MeToo in Deutschland – Land der Täter

Während #metoo überall an Fahrt aufnimmt, bekommt die Debatte in Deutschland einen ganz eigenen Dreh. Mit Dieter Wedel haben auch wir in Deutschland einen Fall, bei dem ganz klar Namen genannt werden, ein Mann im Vordergrund steht. Wie sich die Debatte aber bei uns in den Medien entwickelt, hat schon seinen ganz eigenen Geschmack. Es scheint, das echte Drama ist, wie die Aufdeckung bestimmter Vorfälle Wedel nun belasten würden. Deutschland, Land der Täter?

Alles verjährt und vergessen

Anfang Januar berichteten im ZEIT-Magazin mehrere ehemalige Schauspielerinnen von sexuellen Übergriffen durch Dieter Wedel. Schon zu Beginn – wie im Fall Weinstein – war der Aspekt Zeit vordergründig. Im Zentrum stand die Verjährungsdebatte statt der Sinn für Gerechtigkeit den Opfern gegenüber. Prominente Unterstützung kam unter anderem von Jutta Speidel:

 

Wer ist hier das Opfer?

Im November 2017 erklärte Dieter Wedel noch gegenüber der Bild, dass ihn als junger Theaterstudent „einige Regisseure und Schauspieler schon mächtig unter Druck gesetzt hätten, er aber nicht nachgegeben habe und auch nicht gebrochen wurde“. Er wurde nicht gebrochen – andere Frauen* schon, und zwar anscheinend von ihm.

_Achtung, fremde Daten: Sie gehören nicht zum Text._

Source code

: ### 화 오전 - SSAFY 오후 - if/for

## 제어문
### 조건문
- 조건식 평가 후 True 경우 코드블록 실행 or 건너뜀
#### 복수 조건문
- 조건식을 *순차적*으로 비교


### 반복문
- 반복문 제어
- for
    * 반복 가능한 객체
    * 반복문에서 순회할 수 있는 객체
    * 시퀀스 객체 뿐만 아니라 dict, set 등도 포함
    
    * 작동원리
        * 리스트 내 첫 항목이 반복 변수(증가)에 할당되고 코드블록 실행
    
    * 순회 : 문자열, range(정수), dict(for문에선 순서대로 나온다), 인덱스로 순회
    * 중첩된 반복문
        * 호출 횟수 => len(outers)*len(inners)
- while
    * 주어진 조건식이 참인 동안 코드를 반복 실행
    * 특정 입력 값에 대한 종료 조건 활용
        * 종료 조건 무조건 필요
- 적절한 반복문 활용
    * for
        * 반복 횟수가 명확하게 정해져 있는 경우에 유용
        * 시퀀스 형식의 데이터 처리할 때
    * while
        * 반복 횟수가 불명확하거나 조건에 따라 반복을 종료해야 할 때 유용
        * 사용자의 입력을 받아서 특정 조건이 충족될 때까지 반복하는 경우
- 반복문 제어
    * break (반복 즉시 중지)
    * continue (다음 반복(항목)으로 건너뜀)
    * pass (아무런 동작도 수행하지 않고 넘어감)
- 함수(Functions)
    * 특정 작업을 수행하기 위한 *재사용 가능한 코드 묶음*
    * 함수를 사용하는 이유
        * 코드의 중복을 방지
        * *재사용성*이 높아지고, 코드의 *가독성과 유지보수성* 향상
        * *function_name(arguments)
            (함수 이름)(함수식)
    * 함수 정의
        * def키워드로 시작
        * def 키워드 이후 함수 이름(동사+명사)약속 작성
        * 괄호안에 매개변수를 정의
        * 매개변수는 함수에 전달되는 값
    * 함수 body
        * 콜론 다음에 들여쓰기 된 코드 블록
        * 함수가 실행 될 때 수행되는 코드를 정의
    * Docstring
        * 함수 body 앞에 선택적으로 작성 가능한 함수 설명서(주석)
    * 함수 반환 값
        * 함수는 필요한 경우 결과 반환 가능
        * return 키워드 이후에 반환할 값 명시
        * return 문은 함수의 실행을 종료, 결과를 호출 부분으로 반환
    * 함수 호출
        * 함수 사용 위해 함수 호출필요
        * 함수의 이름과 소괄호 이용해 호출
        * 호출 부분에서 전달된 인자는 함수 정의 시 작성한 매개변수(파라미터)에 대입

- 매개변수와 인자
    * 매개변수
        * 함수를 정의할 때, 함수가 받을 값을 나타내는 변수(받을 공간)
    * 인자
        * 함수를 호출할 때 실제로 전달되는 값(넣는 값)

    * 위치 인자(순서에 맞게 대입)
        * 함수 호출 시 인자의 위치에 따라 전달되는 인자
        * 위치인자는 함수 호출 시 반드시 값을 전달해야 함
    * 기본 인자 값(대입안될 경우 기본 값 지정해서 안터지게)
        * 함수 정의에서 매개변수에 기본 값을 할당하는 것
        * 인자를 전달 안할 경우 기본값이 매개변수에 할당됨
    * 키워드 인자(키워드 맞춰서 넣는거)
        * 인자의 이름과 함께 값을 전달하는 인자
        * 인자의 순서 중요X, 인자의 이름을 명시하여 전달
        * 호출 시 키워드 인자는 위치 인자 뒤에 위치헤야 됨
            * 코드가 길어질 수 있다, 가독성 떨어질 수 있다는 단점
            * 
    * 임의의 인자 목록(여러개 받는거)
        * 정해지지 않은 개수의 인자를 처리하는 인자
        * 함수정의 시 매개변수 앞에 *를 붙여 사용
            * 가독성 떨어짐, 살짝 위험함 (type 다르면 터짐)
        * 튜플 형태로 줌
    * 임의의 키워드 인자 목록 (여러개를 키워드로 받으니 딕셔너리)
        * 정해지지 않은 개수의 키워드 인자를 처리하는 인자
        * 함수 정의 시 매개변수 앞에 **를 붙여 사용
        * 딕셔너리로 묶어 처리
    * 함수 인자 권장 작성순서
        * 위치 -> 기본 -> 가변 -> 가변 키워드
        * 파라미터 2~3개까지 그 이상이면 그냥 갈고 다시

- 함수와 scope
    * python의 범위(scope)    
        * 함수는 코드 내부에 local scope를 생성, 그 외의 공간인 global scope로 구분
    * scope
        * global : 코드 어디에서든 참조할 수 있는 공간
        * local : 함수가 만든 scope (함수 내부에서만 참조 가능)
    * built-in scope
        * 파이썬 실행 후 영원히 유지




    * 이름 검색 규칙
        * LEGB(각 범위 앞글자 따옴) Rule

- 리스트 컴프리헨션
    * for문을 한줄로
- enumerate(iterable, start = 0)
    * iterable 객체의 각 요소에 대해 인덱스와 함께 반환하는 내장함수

Seit kurzem ermittelt nun die Staatsanwaltschaft München gegen den Regisseur wegen einer wahrscheinlich noch nicht verjährten Sexualstraftat und schon wieder ist das Wort „Hexenjagd“ in aller Munde. Verfolgt man nun die Presse, so bleibt der hartnäckige Eindruck, dass es vielmehr darum geht, Dieter Wedel als das eigentliche Opfer zu inszenieren. Verstärkt wird dieses Empfinden natürlich durch seinen Krankenhausaufenthalt aufgrund einer Herzattacke.

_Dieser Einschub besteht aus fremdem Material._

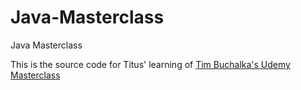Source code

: # Java-Masterclass
Java Masterclass

This is the source code for Titus' learning of [Tim Buchalka's Udemy Masterclass](https://www.udemy.com/course/java-the-complete-java-developer-course/)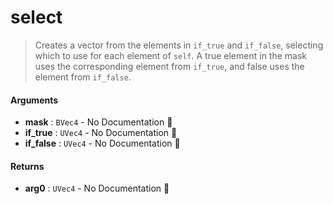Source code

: # select

>  Creates a vector from the elements in `if_true` and `if_false`, selecting which to use
>  for each element of `self`.
>  A true element in the mask uses the corresponding element from `if_true`, and false
>  uses the element from `if_false`.

#### Arguments

- **mask** : `BVec4` \- No Documentation 🚧
- **if\_true** : `UVec4` \- No Documentation 🚧
- **if\_false** : `UVec4` \- No Documentation 🚧

#### Returns

- **arg0** : `UVec4` \- No Documentation 🚧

Überall glaubt man einen direkten Zusammenhang zwischen den Anschuldigungen und seinem Gesundheitszustand zu sehen. Aber genauso wie für Dieter Wedel die Unschuldsvermutung bis zu seiner Verurteilung gilt, so kann auch die Kausalität von „Hexenjagd“ und gesundheitlichen Folgen bloß hypothetisch bleiben. Empathie mit den Opfern sucht man vergeblich. Um ihnen jedoch das letzte Fünkchen Glaubhaftigkeit abzusprechen und potentiellen weiteren Zeug*innen zuvor zukommen, wird nun von Erpressungsversuchen und gekaufter Berichterstattung berichtet (Namen nannte Dieter Wedel bisher keine).

Das eindeutige Ziel ist hierbei selbstverständlich, weitere mutige Opfer zum Schweigen zu bringen, sie unglaubwürdig zu machen, um von der eigenen Straftat abzulenken und sich wieder ein Stückchen Ansehen zurück zu ergattern.

Der Held, der Täter

Ganz dieser Strategie entsprechend, war es von Dieter Wedel auch äußerst kühn, eigenständig von seinem Amt als Intendant der Bad Hersfelder Festspiele zurück zu treten. Die positive Anerkennung folgte prompt, wie die hessenschau berichtete:

 

Mit einem Blick in Klatschblätter wie die „Ok“ oder „Bunte“, wird ganz klar deutlich, wo der Fokus der Berichterstattung liegt: Die Vorwürfe müssen die Herzattacken herbeigeführt haben, sie müssen ihm wohl „zusetzen“.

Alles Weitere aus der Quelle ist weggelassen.